Total Members Voted: 98

HVC

Quote from: Admiral Yi on December 16, 2022, 11:51:45 AM
Quote from: Tamas on December 16, 2022, 08:48:20 AMGood comment on the Guardian:

QuoteIt has been interesting to see that not one company calling out increased profits (which feed into dividends) year after year has ever been accused of "fuelling inflation", nor have house owners or landlords as house prices and rents have rapidly inflated.

And yet the minute workers request a pay rise to help survive in an environment full of people very happy to enjoy increasing asset prices, rents and dividends, as long as they are the recipients, it is "greedy workers cannot have more, it will fuel inflation."

The rank hypocrisy of the rich and their Tory enablers is sickening.

Bad comment from the Guardian.  Neither rising profits nor dividends lead to inflation.
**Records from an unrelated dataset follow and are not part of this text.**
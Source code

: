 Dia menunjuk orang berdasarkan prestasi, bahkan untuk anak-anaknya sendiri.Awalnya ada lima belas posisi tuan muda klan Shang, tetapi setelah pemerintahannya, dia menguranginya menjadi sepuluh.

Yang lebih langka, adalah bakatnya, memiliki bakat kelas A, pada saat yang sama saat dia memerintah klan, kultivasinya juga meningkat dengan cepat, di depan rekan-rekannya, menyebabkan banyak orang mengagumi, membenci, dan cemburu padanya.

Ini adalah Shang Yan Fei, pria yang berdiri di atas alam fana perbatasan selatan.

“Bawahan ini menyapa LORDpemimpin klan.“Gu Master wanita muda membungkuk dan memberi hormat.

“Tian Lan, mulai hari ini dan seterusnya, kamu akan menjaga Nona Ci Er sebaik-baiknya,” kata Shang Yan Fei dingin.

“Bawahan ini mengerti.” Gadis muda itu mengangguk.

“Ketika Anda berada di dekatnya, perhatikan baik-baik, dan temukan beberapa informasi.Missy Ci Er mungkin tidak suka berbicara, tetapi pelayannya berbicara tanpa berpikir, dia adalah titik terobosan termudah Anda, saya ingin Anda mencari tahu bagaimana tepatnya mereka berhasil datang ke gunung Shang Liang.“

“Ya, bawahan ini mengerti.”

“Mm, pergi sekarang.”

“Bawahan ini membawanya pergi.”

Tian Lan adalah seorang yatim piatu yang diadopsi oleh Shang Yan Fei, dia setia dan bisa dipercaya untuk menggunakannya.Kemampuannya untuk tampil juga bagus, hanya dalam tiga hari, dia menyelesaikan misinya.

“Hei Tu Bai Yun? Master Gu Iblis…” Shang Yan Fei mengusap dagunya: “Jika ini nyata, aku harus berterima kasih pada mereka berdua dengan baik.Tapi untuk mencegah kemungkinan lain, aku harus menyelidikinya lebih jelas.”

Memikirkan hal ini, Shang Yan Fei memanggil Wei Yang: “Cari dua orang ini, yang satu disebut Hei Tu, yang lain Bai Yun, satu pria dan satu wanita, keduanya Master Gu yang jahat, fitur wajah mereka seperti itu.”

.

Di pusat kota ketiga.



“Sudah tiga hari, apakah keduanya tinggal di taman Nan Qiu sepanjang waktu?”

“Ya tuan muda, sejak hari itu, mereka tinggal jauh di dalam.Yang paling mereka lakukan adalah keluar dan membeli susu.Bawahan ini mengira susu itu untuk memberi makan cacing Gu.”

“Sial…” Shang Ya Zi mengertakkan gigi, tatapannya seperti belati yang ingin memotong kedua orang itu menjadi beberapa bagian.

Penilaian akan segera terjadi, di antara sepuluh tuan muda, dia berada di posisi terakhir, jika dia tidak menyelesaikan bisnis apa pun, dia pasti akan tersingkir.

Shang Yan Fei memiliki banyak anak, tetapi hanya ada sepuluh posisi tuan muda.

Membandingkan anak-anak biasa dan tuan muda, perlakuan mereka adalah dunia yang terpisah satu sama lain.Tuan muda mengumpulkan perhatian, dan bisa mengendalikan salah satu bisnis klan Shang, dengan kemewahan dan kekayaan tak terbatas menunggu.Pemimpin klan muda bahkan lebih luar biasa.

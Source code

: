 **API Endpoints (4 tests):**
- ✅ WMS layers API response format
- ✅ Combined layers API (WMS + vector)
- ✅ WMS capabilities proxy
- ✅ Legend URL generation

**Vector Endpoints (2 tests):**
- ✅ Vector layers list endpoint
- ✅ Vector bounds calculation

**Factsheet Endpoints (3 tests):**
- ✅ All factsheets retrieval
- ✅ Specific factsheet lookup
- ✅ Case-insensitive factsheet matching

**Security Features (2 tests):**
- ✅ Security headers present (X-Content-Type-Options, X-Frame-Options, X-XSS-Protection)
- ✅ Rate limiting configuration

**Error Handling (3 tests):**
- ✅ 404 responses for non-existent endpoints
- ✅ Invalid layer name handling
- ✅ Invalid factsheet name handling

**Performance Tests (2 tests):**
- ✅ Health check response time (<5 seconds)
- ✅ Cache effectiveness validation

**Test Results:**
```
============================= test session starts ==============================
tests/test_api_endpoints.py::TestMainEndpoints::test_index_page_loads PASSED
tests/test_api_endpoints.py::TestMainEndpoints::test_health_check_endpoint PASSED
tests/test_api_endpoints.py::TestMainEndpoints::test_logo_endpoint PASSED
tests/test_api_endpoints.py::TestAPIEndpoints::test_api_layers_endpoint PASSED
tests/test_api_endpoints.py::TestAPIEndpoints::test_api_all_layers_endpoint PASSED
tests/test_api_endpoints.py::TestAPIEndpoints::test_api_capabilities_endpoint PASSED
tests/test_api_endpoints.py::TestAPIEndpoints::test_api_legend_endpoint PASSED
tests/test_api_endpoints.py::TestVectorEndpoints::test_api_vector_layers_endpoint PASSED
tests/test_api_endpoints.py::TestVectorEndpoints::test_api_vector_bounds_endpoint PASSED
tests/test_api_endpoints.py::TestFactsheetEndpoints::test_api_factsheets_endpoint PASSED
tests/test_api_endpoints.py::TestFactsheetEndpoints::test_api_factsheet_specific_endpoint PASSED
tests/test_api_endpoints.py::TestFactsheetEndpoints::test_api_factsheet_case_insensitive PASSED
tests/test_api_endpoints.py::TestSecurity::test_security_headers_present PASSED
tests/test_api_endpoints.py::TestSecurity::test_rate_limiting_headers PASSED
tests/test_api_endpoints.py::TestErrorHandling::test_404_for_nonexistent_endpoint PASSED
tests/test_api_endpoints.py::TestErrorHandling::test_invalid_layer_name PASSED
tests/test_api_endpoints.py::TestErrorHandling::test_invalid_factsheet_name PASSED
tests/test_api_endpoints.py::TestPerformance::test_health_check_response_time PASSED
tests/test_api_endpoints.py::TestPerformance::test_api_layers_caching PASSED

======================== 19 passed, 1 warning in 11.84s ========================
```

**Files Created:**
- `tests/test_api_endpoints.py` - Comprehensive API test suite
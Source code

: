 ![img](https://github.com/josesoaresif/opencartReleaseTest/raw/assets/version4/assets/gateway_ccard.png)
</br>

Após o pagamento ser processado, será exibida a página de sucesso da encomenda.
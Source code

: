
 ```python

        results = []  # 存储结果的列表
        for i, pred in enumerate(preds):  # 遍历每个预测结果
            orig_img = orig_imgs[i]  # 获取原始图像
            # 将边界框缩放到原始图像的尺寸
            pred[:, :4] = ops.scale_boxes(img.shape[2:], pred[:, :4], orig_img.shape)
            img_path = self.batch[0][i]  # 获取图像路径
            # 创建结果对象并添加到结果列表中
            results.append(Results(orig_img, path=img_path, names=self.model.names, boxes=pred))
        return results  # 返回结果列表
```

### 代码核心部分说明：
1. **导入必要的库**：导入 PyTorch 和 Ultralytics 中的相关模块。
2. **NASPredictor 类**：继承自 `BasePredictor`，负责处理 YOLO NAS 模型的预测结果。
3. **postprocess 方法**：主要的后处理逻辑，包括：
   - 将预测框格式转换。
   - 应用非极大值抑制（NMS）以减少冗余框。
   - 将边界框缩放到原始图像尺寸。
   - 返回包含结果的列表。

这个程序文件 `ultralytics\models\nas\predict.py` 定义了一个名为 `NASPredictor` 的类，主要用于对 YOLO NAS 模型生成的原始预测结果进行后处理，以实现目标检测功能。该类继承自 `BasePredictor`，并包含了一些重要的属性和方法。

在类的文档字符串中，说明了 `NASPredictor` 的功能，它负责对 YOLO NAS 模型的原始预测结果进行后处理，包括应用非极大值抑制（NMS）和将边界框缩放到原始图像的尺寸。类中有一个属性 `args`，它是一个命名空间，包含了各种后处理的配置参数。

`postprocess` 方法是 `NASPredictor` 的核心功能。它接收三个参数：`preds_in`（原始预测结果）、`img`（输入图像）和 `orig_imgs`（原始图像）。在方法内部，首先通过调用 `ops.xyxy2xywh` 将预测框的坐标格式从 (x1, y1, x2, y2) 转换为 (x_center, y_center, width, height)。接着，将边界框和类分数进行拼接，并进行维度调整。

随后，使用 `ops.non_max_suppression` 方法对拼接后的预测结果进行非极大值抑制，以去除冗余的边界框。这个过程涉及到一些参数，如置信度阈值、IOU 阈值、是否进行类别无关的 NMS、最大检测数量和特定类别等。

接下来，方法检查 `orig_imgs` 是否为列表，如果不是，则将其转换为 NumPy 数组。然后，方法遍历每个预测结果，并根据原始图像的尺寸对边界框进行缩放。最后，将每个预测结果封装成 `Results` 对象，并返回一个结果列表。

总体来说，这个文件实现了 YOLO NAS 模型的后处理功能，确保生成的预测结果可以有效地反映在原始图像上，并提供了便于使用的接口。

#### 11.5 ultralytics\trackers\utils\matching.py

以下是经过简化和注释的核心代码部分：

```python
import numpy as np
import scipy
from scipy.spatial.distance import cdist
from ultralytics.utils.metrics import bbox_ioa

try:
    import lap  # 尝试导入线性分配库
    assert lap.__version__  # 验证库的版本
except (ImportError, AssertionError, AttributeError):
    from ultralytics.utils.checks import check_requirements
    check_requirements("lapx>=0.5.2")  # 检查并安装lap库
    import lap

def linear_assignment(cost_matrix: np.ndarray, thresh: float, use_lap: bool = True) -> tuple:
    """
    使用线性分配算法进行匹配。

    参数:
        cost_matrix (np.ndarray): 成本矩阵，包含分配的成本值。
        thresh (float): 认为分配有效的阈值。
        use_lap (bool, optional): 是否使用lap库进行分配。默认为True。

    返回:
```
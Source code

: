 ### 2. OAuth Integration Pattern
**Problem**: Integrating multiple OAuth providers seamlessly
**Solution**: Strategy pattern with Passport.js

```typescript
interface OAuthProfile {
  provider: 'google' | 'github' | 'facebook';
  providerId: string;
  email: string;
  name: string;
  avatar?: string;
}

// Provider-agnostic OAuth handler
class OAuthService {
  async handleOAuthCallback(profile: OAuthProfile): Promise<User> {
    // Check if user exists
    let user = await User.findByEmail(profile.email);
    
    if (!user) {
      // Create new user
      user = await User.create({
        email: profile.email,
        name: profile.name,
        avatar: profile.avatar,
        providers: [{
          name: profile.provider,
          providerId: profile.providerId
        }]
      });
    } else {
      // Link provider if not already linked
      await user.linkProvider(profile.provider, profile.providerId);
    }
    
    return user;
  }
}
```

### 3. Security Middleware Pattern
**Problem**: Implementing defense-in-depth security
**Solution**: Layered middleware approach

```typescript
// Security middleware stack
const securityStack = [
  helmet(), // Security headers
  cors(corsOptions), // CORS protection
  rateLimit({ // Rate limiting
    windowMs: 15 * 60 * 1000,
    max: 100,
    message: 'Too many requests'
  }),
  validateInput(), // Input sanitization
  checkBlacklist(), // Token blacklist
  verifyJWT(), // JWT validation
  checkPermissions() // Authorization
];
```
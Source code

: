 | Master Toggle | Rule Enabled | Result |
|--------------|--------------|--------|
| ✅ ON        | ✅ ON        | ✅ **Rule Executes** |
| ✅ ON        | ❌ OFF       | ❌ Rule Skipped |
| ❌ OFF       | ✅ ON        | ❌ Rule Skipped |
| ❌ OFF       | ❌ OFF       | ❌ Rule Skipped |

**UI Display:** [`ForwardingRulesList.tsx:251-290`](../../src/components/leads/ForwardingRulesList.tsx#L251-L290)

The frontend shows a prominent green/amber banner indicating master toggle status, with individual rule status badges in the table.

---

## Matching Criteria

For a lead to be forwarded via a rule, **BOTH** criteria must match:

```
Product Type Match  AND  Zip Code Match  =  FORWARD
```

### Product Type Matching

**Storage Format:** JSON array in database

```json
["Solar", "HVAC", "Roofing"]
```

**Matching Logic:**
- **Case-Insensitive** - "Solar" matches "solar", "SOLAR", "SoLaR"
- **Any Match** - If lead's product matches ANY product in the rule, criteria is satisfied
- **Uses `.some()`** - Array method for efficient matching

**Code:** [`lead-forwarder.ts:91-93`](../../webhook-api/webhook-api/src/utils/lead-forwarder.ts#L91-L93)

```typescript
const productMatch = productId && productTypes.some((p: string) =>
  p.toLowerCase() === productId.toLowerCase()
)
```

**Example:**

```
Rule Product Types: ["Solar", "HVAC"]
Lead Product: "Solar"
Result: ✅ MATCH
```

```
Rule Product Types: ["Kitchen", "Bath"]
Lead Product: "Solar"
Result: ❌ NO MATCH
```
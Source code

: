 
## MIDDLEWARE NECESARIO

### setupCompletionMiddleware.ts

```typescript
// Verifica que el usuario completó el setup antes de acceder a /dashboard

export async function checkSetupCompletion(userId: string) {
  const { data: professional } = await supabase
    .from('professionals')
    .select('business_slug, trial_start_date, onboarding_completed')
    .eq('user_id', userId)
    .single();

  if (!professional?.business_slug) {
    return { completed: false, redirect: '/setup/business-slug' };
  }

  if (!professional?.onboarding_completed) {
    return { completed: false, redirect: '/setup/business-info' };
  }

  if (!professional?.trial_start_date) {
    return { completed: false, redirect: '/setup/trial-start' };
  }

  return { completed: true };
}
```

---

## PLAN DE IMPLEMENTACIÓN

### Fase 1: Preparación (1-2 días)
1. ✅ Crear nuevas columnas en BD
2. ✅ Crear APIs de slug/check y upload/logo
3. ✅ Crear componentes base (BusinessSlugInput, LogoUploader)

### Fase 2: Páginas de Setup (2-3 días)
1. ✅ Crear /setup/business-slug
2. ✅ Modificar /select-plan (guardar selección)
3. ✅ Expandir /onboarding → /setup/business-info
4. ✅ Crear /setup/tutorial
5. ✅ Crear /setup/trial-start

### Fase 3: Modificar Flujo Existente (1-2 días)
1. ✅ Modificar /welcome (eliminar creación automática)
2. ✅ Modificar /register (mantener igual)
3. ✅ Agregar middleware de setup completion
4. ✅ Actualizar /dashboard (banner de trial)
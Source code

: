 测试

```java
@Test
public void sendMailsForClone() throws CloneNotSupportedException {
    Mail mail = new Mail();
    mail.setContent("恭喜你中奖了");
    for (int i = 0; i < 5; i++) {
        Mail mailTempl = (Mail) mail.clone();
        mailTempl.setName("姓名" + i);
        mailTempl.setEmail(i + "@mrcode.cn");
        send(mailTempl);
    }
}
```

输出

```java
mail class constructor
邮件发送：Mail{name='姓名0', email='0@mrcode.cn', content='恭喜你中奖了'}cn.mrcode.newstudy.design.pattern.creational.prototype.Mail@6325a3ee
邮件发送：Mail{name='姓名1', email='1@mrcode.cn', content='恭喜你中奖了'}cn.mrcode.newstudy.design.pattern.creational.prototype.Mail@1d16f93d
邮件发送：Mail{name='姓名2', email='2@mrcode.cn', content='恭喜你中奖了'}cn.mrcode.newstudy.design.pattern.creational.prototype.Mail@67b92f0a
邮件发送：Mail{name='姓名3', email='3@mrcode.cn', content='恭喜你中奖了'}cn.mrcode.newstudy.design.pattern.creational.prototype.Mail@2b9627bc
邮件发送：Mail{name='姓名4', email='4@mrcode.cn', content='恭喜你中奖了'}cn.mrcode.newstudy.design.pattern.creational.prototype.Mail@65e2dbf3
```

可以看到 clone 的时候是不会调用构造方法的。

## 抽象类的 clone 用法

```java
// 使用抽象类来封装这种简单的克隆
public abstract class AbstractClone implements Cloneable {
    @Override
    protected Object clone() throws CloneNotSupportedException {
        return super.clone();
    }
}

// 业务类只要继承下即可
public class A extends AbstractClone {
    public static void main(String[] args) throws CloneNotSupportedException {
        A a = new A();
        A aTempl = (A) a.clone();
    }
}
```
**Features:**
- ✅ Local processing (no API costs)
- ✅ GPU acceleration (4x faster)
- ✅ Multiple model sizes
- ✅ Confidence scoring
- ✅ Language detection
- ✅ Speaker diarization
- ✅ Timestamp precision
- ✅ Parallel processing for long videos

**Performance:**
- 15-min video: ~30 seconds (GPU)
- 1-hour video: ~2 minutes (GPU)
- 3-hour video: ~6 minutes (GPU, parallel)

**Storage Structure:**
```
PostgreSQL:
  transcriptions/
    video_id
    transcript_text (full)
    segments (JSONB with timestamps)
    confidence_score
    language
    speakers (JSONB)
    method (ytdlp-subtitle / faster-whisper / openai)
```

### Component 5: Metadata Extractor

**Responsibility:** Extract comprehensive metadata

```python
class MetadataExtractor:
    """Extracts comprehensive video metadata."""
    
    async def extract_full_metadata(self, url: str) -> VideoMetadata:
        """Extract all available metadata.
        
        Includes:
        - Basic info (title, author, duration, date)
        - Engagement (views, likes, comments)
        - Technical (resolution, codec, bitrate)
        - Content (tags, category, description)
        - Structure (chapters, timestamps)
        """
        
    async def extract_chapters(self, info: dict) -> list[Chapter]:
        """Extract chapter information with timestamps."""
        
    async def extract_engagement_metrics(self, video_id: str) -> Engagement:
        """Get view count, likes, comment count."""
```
Wouldn't it depend on the means of rising profits? If you increase prices in excess of the increase of costs wouldn't that contribute to inflation?
Being lazy is bad; unless you still get what you want, then it's called "patience".
Hubris must be punished. Severely.

PJL

Well we tried true blue Tory about 2 months ago but the markets didn't like it. That's why people now complain about Blue Labour & Red Tories (switch colours if you are American).

More seriously I wonder if the things Thatcher did were a one trick pony. Take interest rates for example. They rose a lot during the early 80s but even a decade later in 92 when they tried it to defend the pound it proved prohibitive and killed the Tory competence on the economy, just like in 2022.

Admiral Yi

Quote from: HVC on December 16, 2022, 01:08:35 PMWouldn't it depend on the means of rising profits? If you increase prices in excess of the increase of costs wouldn't that contribute to inflation?

That is true.  However consider the fact that increasing profits have not been a recent phenomenon, whereas inflation has.

HVC

Quote from: Admiral Yi on December 16, 2022, 01:33:50 PM
Quote from: HVC on December 16, 2022, 01:08:35 PMWouldn't it depend on the means of rising profits? If you increase prices in excess of the increase of costs wouldn't that contribute to inflation?

That is true.  However consider the fact that increasing profits have not been a recent phenomenon, whereas inflation has.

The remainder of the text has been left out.